TASK BRIEF -
Of all the lines below, return only those starting with the line holding "- Template selection" and going on through the line holding "HSL stands for", exactly as written.

----------

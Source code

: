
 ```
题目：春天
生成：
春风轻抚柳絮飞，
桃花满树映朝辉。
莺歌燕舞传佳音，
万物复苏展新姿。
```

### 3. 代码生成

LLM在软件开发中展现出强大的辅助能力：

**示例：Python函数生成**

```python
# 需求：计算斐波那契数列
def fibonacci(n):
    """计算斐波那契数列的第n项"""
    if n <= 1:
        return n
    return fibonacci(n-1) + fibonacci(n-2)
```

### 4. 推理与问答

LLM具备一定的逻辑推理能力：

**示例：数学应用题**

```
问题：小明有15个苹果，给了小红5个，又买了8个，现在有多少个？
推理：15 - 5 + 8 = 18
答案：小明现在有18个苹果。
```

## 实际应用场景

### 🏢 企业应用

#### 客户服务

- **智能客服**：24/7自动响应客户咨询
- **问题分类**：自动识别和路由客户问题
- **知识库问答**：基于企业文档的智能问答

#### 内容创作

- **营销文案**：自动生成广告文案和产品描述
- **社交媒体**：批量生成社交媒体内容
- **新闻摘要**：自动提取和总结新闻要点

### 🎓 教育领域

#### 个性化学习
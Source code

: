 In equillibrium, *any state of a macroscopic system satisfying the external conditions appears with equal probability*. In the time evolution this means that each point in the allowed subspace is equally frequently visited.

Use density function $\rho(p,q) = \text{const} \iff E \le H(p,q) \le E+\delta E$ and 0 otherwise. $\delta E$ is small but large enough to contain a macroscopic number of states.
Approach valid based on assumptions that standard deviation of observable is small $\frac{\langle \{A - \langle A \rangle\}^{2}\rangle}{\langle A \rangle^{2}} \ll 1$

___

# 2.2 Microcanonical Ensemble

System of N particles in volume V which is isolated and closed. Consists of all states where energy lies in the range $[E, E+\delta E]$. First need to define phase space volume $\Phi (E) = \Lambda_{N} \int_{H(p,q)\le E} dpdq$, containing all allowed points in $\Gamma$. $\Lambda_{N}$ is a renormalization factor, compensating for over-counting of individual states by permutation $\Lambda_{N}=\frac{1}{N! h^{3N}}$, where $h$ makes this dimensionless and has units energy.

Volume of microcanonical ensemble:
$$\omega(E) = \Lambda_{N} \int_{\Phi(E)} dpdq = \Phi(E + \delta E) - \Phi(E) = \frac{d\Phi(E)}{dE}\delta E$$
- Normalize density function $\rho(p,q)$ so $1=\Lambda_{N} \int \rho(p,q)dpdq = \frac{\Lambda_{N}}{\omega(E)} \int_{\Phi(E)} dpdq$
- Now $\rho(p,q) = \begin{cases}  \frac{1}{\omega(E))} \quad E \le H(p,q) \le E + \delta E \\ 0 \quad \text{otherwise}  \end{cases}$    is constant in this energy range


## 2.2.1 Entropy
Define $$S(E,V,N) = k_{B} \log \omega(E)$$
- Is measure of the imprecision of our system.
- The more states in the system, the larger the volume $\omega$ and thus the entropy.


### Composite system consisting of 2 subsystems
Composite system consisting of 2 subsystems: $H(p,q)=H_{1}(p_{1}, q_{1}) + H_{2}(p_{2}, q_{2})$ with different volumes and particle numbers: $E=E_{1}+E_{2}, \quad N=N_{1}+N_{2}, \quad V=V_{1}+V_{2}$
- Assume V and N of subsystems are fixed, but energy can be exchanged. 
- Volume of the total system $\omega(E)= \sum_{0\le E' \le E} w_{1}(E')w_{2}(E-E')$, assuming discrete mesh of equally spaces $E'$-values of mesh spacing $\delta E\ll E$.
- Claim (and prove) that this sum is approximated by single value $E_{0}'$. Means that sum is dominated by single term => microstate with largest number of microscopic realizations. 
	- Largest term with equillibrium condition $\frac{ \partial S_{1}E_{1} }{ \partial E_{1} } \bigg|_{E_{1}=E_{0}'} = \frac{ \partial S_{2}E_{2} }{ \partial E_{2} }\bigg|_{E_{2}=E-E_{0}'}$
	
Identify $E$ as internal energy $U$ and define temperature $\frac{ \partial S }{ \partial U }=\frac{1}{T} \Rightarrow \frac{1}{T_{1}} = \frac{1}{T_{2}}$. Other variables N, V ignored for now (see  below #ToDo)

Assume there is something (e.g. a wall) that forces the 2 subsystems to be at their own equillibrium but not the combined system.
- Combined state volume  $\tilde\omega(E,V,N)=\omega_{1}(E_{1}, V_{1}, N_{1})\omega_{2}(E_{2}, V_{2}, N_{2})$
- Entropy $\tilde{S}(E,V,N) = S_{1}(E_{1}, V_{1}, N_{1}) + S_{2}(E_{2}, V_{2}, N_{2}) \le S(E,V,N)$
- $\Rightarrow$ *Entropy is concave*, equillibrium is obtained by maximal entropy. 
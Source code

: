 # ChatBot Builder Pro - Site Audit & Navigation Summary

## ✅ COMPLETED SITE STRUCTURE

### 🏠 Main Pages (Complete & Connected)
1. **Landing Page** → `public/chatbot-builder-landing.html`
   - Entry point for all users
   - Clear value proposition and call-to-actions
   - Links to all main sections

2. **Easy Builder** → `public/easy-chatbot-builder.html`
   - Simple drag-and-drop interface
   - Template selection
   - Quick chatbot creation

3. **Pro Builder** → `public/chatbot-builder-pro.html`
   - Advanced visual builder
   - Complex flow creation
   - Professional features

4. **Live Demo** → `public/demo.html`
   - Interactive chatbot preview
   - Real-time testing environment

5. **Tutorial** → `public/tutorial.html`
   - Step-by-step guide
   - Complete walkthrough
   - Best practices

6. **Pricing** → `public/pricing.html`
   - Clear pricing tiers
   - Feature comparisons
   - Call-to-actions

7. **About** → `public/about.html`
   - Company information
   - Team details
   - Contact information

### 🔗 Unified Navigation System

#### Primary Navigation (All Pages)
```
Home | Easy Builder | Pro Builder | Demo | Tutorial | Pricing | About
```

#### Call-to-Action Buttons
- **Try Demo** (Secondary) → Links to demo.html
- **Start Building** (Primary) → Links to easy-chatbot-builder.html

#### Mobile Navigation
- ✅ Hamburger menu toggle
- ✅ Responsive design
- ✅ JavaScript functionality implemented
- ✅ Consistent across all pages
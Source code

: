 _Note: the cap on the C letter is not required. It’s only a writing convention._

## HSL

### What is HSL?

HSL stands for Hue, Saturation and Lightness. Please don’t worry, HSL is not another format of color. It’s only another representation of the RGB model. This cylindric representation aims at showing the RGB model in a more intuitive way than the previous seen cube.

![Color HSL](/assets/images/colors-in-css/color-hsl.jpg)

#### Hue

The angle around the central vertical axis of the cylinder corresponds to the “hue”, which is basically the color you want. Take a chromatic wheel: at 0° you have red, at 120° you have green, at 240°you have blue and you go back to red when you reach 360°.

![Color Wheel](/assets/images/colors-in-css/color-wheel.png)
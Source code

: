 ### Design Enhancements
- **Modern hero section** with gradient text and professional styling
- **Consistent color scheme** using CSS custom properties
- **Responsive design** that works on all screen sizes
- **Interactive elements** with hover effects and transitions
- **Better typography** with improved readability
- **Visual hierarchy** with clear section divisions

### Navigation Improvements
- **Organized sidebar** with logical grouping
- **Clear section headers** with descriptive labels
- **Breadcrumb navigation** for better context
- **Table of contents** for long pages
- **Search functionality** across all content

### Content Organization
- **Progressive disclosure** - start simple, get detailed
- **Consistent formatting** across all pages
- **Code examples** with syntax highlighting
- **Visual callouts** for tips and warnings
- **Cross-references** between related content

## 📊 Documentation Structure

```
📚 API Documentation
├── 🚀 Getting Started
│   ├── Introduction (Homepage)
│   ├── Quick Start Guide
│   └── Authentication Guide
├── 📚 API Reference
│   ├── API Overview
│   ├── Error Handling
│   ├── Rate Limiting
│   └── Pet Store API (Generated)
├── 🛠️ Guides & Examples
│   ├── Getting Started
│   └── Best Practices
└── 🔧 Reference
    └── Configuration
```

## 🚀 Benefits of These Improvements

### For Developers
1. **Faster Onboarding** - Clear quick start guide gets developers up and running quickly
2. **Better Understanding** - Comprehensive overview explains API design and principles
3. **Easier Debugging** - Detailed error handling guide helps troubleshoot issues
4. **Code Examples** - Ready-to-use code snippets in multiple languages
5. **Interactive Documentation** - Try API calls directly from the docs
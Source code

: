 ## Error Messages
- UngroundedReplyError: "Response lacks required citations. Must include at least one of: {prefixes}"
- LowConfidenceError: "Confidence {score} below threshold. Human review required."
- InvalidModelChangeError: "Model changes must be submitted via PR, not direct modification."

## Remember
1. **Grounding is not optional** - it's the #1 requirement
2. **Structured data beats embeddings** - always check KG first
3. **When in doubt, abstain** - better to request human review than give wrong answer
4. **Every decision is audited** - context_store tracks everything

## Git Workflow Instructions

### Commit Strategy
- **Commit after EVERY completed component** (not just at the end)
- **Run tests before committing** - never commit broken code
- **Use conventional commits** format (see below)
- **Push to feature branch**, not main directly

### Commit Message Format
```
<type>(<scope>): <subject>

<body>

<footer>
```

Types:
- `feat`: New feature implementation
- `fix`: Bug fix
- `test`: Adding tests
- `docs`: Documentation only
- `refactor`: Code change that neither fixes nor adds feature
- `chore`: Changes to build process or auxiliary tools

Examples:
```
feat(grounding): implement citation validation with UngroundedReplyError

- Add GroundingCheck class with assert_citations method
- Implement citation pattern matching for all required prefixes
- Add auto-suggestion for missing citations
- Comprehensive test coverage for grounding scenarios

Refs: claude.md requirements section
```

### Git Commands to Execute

----------

ANSWER BELOW -
   - Template selection
   - Quick chatbot creation

3. **Pro Builder** → `public/chatbot-builder-pro.html`
   - Advanced visual builder
   - Complex flow creation
   - Professional features

4. **Live Demo** → `public/demo.html`
   - Interactive chatbot preview
   - Real-time testing environment

5. **Tutorial** → `public/tutorial.html`
   - Step-by-step guide
   - Complete walkthrough
   - Best practices

6. **Pricing** → `public/pricing.html`
   - Clear pricing tiers
   - Feature comparisons
   - Call-to-actions

7. **About** → `public/about.html`
   - Company information
   - Team details
   - Contact information

### 🔗 Unified Navigation System

#### Primary Navigation (All Pages)
```
Home | Easy Builder | Pro Builder | Demo | Tutorial | Pricing | About
```

#### Call-to-Action Buttons
- **Try Demo** (Secondary) → Links to demo.html
- **Start Building** (Primary) → Links to easy-chatbot-builder.html

#### Mobile Navigation
- ✅ Hamburger menu toggle
- ✅ Responsive design
- ✅ JavaScript functionality implemented
- ✅ Consistent across all pages
Source code

: _Note: the cap on the C letter is not required. It’s only a writing convention._

## HSL

### What is HSL?

HSL stands for Hue, Saturation and Lightness. Please don’t worry, HSL is not another format of color. It’s only another representation of the RGB model. This cylindric representation aims at showing the RGB model in a more intuitive way than the previous seen cube.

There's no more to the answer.